### Your assignment
Identify and pull out each line of the entries in which "modules" occurs.

BEGIN Given data

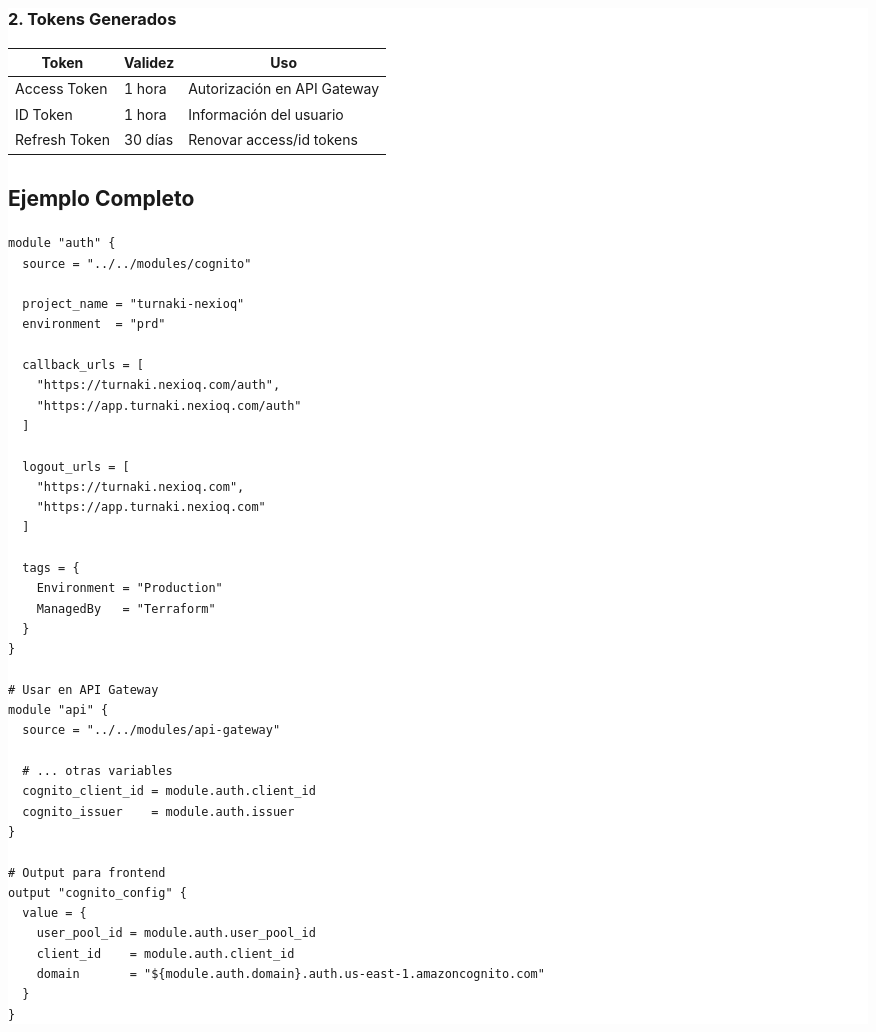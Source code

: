 ### 2. Tokens Generados

| Token | Validez | Uso |
|-------|---------|-----|
| Access Token | 1 hora | Autorización en API Gateway |
| ID Token | 1 hora | Información del usuario |
| Refresh Token | 30 días | Renovar access/id tokens |

## Ejemplo Completo

```hcl
module "auth" {
  source = "../../modules/cognito"

  project_name = "turnaki-nexioq"
  environment  = "prd"
  
  callback_urls = [
    "https://turnaki.nexioq.com/auth",
    "https://app.turnaki.nexioq.com/auth"
  ]
  
  logout_urls = [
    "https://turnaki.nexioq.com",
    "https://app.turnaki.nexioq.com"
  ]

  tags = {
    Environment = "Production"
    ManagedBy   = "Terraform"
  }
}

# Usar en API Gateway
module "api" {
  source = "../../modules/api-gateway"
  
  # ... otras variables
  cognito_client_id = module.auth.client_id
  cognito_issuer    = module.auth.issuer
}

# Output para frontend
output "cognito_config" {
  value = {
    user_pool_id = module.auth.user_pool_id
    client_id    = module.auth.client_id
    domain       = "${module.auth.domain}.auth.us-east-1.amazoncognito.com"
  }
}
```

END Given data

### Output
  source = "../../modules/cognito"
  source = "../../modules/api-gateway"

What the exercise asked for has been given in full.